■ **Dataset entries**:
Content starts

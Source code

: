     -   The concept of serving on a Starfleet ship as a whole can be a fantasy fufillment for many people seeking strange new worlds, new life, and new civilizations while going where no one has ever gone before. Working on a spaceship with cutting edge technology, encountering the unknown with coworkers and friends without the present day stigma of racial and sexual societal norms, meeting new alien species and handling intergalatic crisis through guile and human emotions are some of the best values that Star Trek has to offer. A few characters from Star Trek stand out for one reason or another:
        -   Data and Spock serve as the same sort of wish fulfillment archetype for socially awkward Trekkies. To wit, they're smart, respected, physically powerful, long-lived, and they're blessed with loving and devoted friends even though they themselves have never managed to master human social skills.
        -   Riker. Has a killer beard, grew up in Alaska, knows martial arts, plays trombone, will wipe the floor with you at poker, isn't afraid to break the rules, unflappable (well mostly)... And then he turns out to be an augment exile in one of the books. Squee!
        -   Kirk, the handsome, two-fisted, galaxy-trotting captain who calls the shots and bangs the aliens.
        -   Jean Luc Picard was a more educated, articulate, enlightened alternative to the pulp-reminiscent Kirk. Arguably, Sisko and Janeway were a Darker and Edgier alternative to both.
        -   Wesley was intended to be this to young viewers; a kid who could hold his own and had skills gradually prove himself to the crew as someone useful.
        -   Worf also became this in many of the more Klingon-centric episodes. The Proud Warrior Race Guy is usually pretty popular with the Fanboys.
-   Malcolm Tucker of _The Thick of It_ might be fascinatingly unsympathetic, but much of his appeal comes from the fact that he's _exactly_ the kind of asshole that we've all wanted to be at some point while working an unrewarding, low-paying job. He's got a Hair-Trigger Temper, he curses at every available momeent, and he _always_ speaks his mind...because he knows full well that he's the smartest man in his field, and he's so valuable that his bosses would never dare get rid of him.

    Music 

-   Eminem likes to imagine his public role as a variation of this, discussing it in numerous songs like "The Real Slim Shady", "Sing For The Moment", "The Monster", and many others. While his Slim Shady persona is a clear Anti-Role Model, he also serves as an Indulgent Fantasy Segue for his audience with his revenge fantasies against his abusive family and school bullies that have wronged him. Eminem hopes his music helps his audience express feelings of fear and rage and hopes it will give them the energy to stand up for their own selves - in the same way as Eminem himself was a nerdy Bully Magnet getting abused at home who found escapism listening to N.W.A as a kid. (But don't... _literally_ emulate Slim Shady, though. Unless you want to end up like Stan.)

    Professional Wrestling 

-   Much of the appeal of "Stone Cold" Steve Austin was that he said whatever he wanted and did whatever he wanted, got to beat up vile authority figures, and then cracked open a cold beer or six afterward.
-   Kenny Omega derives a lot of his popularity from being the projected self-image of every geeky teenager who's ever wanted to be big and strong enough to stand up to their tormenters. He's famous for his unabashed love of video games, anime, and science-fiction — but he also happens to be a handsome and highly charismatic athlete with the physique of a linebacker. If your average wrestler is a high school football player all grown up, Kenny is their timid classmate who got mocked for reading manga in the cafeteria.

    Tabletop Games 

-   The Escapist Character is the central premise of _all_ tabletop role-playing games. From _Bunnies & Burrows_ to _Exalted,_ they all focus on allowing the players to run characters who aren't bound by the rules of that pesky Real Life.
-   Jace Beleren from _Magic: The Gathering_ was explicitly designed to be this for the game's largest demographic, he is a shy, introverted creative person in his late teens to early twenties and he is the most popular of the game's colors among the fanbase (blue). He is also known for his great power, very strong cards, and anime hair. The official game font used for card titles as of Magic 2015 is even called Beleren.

Content ends

■ **Exercise brief**: Wherever a line contains the string "Kirk", copy that line from the data.

■ **Response box**:
        -   Kirk, the handsome, two-fisted, galaxy-trotting captain who calls the shots and bangs the aliens.
        -   Jean Luc Picard was a more educated, articulate, enlightened alternative to the pulp-reminiscent Kirk. Arguably, Sisko and Janeway were a Darker and Edgier alternative to both.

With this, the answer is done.